A comprehensive business succession plan should have procedures in place for not only the death of any of the directors or owners but also their incapacity, whether temporary or permanent. While mechanisms for passing control and ownership of assets are important, the plan should but also consider possible taxation implications and other risks, for example potential inheritance claims, that could potentially defeat the desired outcome being achieved.

Decision-making powers

While the passing of ownership of business assets and entities upon death is often at the forefront of people’s minds, one of the most important issues that should be considered is how the business would continue to make decisions in the event of the death or incapacity of one of its owners?

For example, if the business is carried on by a sole trader, have appropriate documents been entered into to confer on one or more persons the power to make decisions on behalf of the owner in the event of death or incapacity? Is that power conferred on a person or persons who have the appropriate skills to make decisions in respect of the business?

If the business is carried on by a company (either in its own right or as trustee of a trust), are there other directors who can continue to make decisions in the event of the death or incapacity of one of them? Does the constitution of the company contain a suitable mechanism to allow for the appointment of a replacement director? Is the director also a shareholder? Who has the power to exercise the rights of the shareholder in the event of incapacity or death?

What documents do I need?

While circumstances will be different depending on the objectives of each business owner, there are several tools that are commonly used to achieve the desired outcomes in the event of death or incapacity. This list and the examples given are not exhaustive, but some examples of the tools available include:

  Your Will

  • A Will is often the first document considered for the purposes of succession planning. Ensuring the provisions of a Will have been updated to accurately reflect and accommodate the wishes of the testator with respect to their assets and interests in other entities, and to ensure that its terms are consistent with the terms of any other succession planning documents, is critical. This includes ensuring that appropriate persons are appointed as executor, given that this person or persons will have control over the estate assets during administration of the estate. Inappropriate dealings with the assets by the executor could not only defeat the succession planning objectives, but may also trigger unintended tax consequences.
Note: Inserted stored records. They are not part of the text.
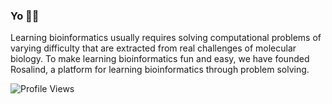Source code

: <h3>Yo 🙋‍♂️</h3>

Learning bioinformatics usually requires solving computational problems of varying difficulty that are extracted from real challenges of molecular biology.
To make learning bioinformatics fun and easy, we have founded Rosalind, a platform for learning bioinformatics through problem solving.

![Profile Views](https://komarev.com/ghpvc/?username=garbalau-github&color=yellow) 
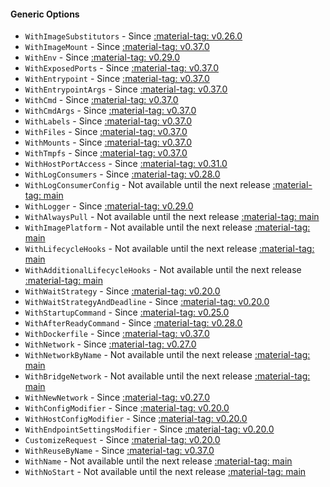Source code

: #### Generic Options

- `WithImageSubstitutors` - Since <a href="https://github.com/testcontainers/testcontainers-go/releases/tag/v0.26.0"><span class="tc-version">:material-tag: v0.26.0</span></a>
- `WithImageMount` - Since <a href="https://github.com/testcontainers/testcontainers-go/releases/tag/v0.37.0"><span class="tc-version">:material-tag: v0.37.0</span></a>
- `WithEnv` - Since <a href="https://github.com/testcontainers/testcontainers-go/releases/tag/v0.29.0"><span class="tc-version">:material-tag: v0.29.0</span></a>
- `WithExposedPorts` - Since <a href="https://github.com/testcontainers/testcontainers-go/releases/tag/v0.37.0"><span class="tc-version">:material-tag: v0.37.0</span></a>
- `WithEntrypoint` - Since <a href="https://github.com/testcontainers/testcontainers-go/releases/tag/v0.37.0"><span class="tc-version">:material-tag: v0.37.0</span></a>
- `WithEntrypointArgs` - Since <a href="https://github.com/testcontainers/testcontainers-go/releases/tag/v0.37.0"><span class="tc-version">:material-tag: v0.37.0</span></a>
- `WithCmd` - Since <a href="https://github.com/testcontainers/testcontainers-go/releases/tag/v0.37.0"><span class="tc-version">:material-tag: v0.37.0</span></a>
- `WithCmdArgs` - Since <a href="https://github.com/testcontainers/testcontainers-go/releases/tag/v0.37.0"><span class="tc-version">:material-tag: v0.37.0</span></a>
- `WithLabels` - Since <a href="https://github.com/testcontainers/testcontainers-go/releases/tag/v0.37.0"><span class="tc-version">:material-tag: v0.37.0</span></a>
- `WithFiles` - Since <a href="https://github.com/testcontainers/testcontainers-go/releases/tag/v0.37.0"><span class="tc-version">:material-tag: v0.37.0</span></a>
- `WithMounts` - Since <a href="https://github.com/testcontainers/testcontainers-go/releases/tag/v0.37.0"><span class="tc-version">:material-tag: v0.37.0</span></a>
- `WithTmpfs` - Since <a href="https://github.com/testcontainers/testcontainers-go/releases/tag/v0.37.0"><span class="tc-version">:material-tag: v0.37.0</span></a>
- `WithHostPortAccess` - Since <a href="https://github.com/testcontainers/testcontainers-go/releases/tag/v0.31.0"><span class="tc-version">:material-tag: v0.31.0</span></a>
- `WithLogConsumers` - Since <a href="https://github.com/testcontainers/testcontainers-go/releases/tag/v0.28.0"><span class="tc-version">:material-tag: v0.28.0</span></a>
- `WithLogConsumerConfig` - Not available until the next release <a href="https://github.com/testcontainers/testcontainers-go"><span class="tc-version">:material-tag: main</span></a>
- `WithLogger` - Since <a href="https://github.com/testcontainers/testcontainers-go/releases/tag/v0.29.0"><span class="tc-version">:material-tag: v0.29.0</span></a>
- `WithAlwaysPull` - Not available until the next release <a href="https://github.com/testcontainers/testcontainers-go"><span class="tc-version">:material-tag: main</span></a>
- `WithImagePlatform` - Not available until the next release <a href="https://github.com/testcontainers/testcontainers-go"><span class="tc-version">:material-tag: main</span></a>
- `WithLifecycleHooks` - Not available until the next release <a href="https://github.com/testcontainers/testcontainers-go"><span class="tc-version">:material-tag: main</span></a>
- `WithAdditionalLifecycleHooks` - Not available until the next release <a href="https://github.com/testcontainers/testcontainers-go"><span class="tc-version">:material-tag: main</span></a>
- `WithWaitStrategy` - Since <a href="https://github.com/testcontainers/testcontainers-go/releases/tag/v0.37.0"><span class="tc-version">:material-tag: v0.20.0</span></a>
- `WithWaitStrategyAndDeadline` - Since <a href="https://github.com/testcontainers/testcontainers-go/releases/tag/v0.37.0"><span class="tc-version">:material-tag: v0.20.0</span></a>
- `WithStartupCommand` - Since <a href="https://github.com/testcontainers/testcontainers-go/releases/tag/v0.25.0"><span class="tc-version">:material-tag: v0.25.0</span></a>
- `WithAfterReadyCommand` - Since <a href="https://github.com/testcontainers/testcontainers-go/releases/tag/v0.28.0"><span class="tc-version">:material-tag: v0.28.0</span></a>
- `WithDockerfile` - Since <a href="https://github.com/testcontainers/testcontainers-go/releases/tag/v0.37.0"><span class="tc-version">:material-tag: v0.37.0</span></a>
- `WithNetwork` - Since <a href="https://github.com/testcontainers/testcontainers-go/releases/tag/v0.27.0"><span class="tc-version">:material-tag: v0.27.0</span></a>
- `WithNetworkByName` - Not available until the next release <a href="https://github.com/testcontainers/testcontainers-go"><span class="tc-version">:material-tag: main</span></a>
- `WithBridgeNetwork` - Not available until the next release <a href="https://github.com/testcontainers/testcontainers-go"><span class="tc-version">:material-tag: main</span></a>
- `WithNewNetwork` - Since <a href="https://github.com/testcontainers/testcontainers-go/releases/tag/v0.27.0"><span class="tc-version">:material-tag: v0.27.0</span></a>
- `WithConfigModifier` - Since <a href="https://github.com/testcontainers/testcontainers-go/releases/tag/v0.37.0"><span class="tc-version">:material-tag: v0.20.0</span></a>
- `WithHostConfigModifier` - Since <a href="https://github.com/testcontainers/testcontainers-go/releases/tag/v0.37.0"><span class="tc-version">:material-tag: v0.20.0</span></a>
- `WithEndpointSettingsModifier` - Since <a href="https://github.com/testcontainers/testcontainers-go/releases/tag/v0.37.0"><span class="tc-version">:material-tag: v0.20.0</span></a>
- `CustomizeRequest` - Since <a href="https://github.com/testcontainers/testcontainers-go/releases/tag/v0.37.0"><span class="tc-version">:material-tag: v0.20.0</span></a>
- `WithReuseByName` - Since <a href="https://github.com/testcontainers/testcontainers-go/releases/tag/v0.37.0"><span class="tc-version">:material-tag: v0.37.0</span></a>
- `WithName` - Not available until the next release <a href="https://github.com/testcontainers/testcontainers-go"><span class="tc-version">:material-tag: main</span></a>
- `WithNoStart` - Not available until the next release <a href="https://github.com/testcontainers/testcontainers-go"><span class="tc-version">:material-tag: main</span></a>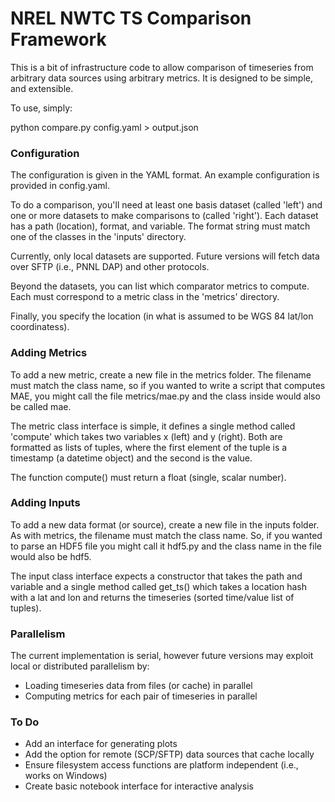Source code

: NREL NWTC TS Comparison Framework
=========================================

This is a bit of infrastructure code to allow comparison of timeseries from
arbitrary data sources using arbitrary metrics. It is designed to be simple,
and extensible.

To use, simply:

python compare.py config.yaml > output.json

### Configuration

The configuration is given in the YAML format.  An example configuration is provided in config.yaml.

To do a comparison, you'll need at least one basis dataset (called 'left') and one or more datasets to make comparisons to (called 'right'). Each dataset has a path (location), format, and variable. The format string must match one of the classes in the 'inputs' directory.

Currently, only local datasets are supported. Future versions will fetch data over SFTP (i.e., PNNL DAP) and other protocols.

Beyond the datasets, you can list which comparator metrics to compute. Each must correspond to a metric class in the 'metrics' directory.

Finally, you specify the location (in what is assumed to be WGS 84 lat/lon coordinatess).

### Adding Metrics

To add a new metric, create a new file in the metrics folder. The filename must match the class name, so if you wanted to write a script that computes MAE, you might call the file metrics/mae.py and the class inside would also be called mae.

The metric class interface is simple, it defines a single method called 'compute' which takes two variables x (left) and y (right). Both are formatted as lists of tuples, where the first element of the tuple is a timestamp (a datetime object) and the second is the value.

The function compute() must return a float (single, scalar number).

### Adding Inputs

To add a new data format (or source), create a new file in the inputs folder. As with metrics, the filename must match the class name. So, if you wanted to parse an HDF5 file you might call it hdf5.py and the class name in the file would also be hdf5.

The input class interface expects a constructor that takes the path and variable and a single method called get_ts() which takes a location hash with a lat and lon and returns the timeseries (sorted time/value list of tuples).

### Parallelism

The current implementation is serial, however future versions may exploit local or distributed parallelism by:

  * Loading timeseries data from files (or cache) in parallel
  * Computing metrics for each pair of timeseries in parallel

### To Do

  * Add an interface for generating plots
  * Add the option for remote (SCP/SFTP) data sources that cache locally
  * Ensure filesystem access functions are platform independent (i.e., works on Windows)
  * Create basic notebook interface for interactive analysis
    Where circumstances have changed since a Will has been drafted, existing Wills should be reviewed, and either a new Will or Codicil put in place to address this.

  Enduring Power of Attorney

  • Granting powers of attorney may be used to ensure that an appropriate person or persons have the right to exercise the powers of the individual, including rights attached to any shares in a company (whether conducting the business in its own right or as trustee of a trust), during any period of incapacity. Consideration should be given to the powers granted to the attorney and, in particular, whether the powers should be restricted at all to protect against an attorney potentially exercising the powers in a manner inconsistent with the overall planning objectives.

    Consideration should also be given to the limitations of such powers, particularly where the business structure contains one or more companies, as an attorney cannot exercise the powers and duties of the grantor in his or her capacity as a director of a company.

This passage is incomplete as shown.